VISTO DE LISBOA - Um ano depois do resgate, a troika está parcialmente satisfeita
A troika UE/BCE/FMI aprovou a disponibilização de uma parcela de 4,1 mil milhões de euros de ajuda financeira a Portugal. Trata-se da 5ª parcela desde o resgate de maio de 2011, no valor de 78 mil milhões de euros.
Apesar de as reformas em curso terem obtido a sua aprovação global, a troika mostrou-se preocupada com os números do desemprego (15,9%), relata o diário económico Jornal de Negócios. Segundo o ministro das Finanças, Vítor Gaspar, o desemprego poderá
atingir 16% da população ativa no próximo ano, número nunca visto na história portuguesa recente.
Este diário de Lisboa também critica a troika por exortar o Governo a acelerar a reforma do mercado laboral em curso. No mês passado, o parlamento aprovou legislação relativa à flexibilização do tempo de trabalho e indemnizações mais reduzidas em caso de despedimento e alguns feriados foram suprimidos.

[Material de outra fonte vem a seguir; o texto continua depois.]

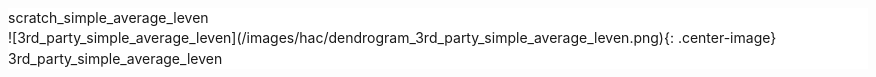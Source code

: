 <div class="image-caption">scratch_simple_average_leven</div>
![3rd_party_simple_average_leven](/images/hac/dendrogram_3rd_party_simple_average_leven.png){: .center-image}
<div class="image-caption">3rd_party_simple_average_leven</div>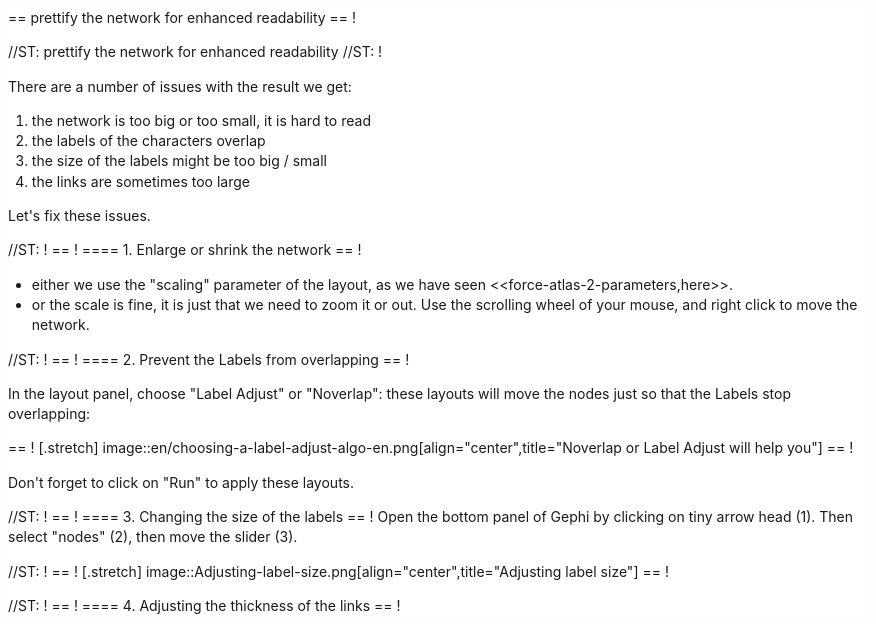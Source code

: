 
== prettify the network for enhanced readability
== !

//ST: prettify the network for enhanced readability
//ST: !

There are a number of issues with the result we get:

1. the network is too big or too small, it is hard to read
2. the labels of the characters overlap
3. the size of the labels might be too big / small
4. the links are sometimes too large

Let's fix these issues.

//ST: !
== !
==== 1. Enlarge or shrink the network
== !

- either we use the "scaling" parameter of the layout, as we have seen <<force-atlas-2-parameters,here>>.
- or the scale is fine, it is just that we need to zoom it or out. Use the scrolling wheel of your mouse, and right click to move the network.

//ST: !
== !
==== 2. Prevent the Labels from overlapping
== !

In the layout panel, choose "Label Adjust" or "Noverlap": these layouts will move the nodes just so that the Labels stop overlapping:

== !
[.stretch]
image::en/choosing-a-label-adjust-algo-en.png[align="center",title="Noverlap or Label Adjust will help you"]
== !


Don't forget to click on "Run" to apply these layouts.

//ST: !
== !
==== 3. Changing the size of the labels
== !
Open the bottom panel of Gephi by clicking on tiny arrow head (1). Then select "nodes" (2), then move the slider (3).

//ST: !
== !
[.stretch]
image::Adjusting-label-size.png[align="center",title="Adjusting label size"]
== !


//ST: !
== !
==== 4. Adjusting the thickness of the links
== !
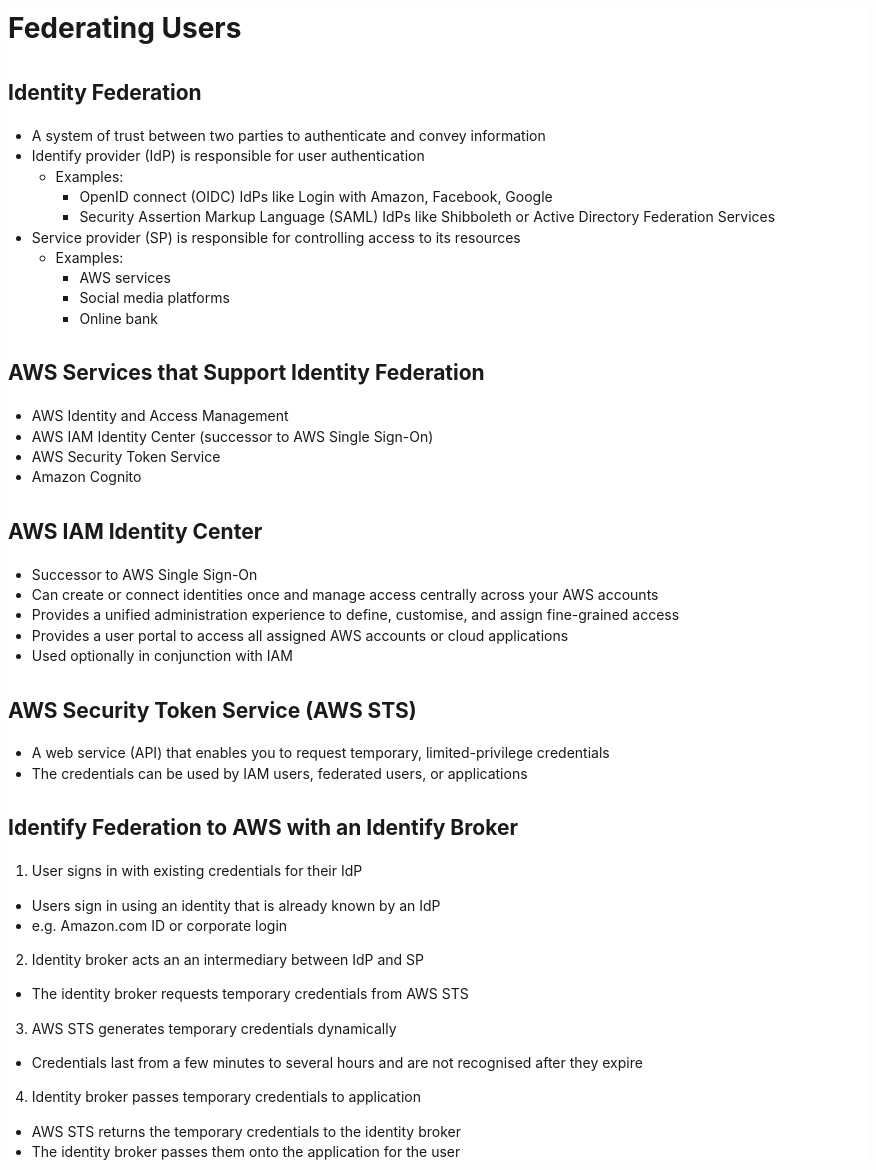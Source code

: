 # Federating Users

## Identity Federation

- A system of trust between two parties to authenticate and convey information
- Identify provider (IdP) is responsible for user authentication
  - Examples:
    - OpenID connect (OIDC) IdPs like Login with Amazon, Facebook, Google
    - Security Assertion Markup Language (SAML) IdPs like Shibboleth or Active Directory Federation Services
- Service provider (SP) is responsible for controlling access to its resources
  - Examples:
    - AWS services
    - Social media platforms
    - Online bank

## AWS Services that Support Identity Federation

- AWS Identity and Access Management
- AWS IAM Identity Center (successor to AWS Single Sign-On)
- AWS Security Token Service
- Amazon Cognito

## AWS IAM Identity Center

- Successor to AWS Single Sign-On
- Can create or connect identities once and manage access centrally across your AWS accounts
- Provides a unified administration experience to define, customise, and assign fine-grained access
- Provides a user portal to access all assigned AWS accounts or cloud applications
- Used optionally in conjunction with IAM

## AWS Security Token Service (AWS STS)

- A web service (API) that enables you to request temporary, limited-privilege credentials
- The credentials can be used by IAM users, federated users, or applications

## Identify Federation to AWS with an Identify Broker

1. User signs in with existing credentials for their IdP
  - Users sign in using an identity that is already known by an IdP
  - e.g. Amazon.com ID or corporate login
2. Identity broker acts an an intermediary between IdP and SP
  - The identity broker requests temporary credentials from AWS STS
3. AWS STS generates temporary credentials dynamically
  - Credentials last from a few minutes to several hours and are not recognised after they expire
4. Identity broker passes temporary credentials to application
  - AWS STS returns the temporary credentials to the identity broker
  - The identity broker passes them onto the application for the user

Assim como errou – tal como todos nós – nas previsões do desemprego, a troika está agora a errar na terapia. Boa parte dos economistas estava convencida que a legislação laboral portuguesa era muito rígida. [...] A realidade, com a sua violência, encarregou-se de mostrar que a legislação laboral já era suficientemente flexível [...]. Portugal não precisa de mais alterações na legislação laboral.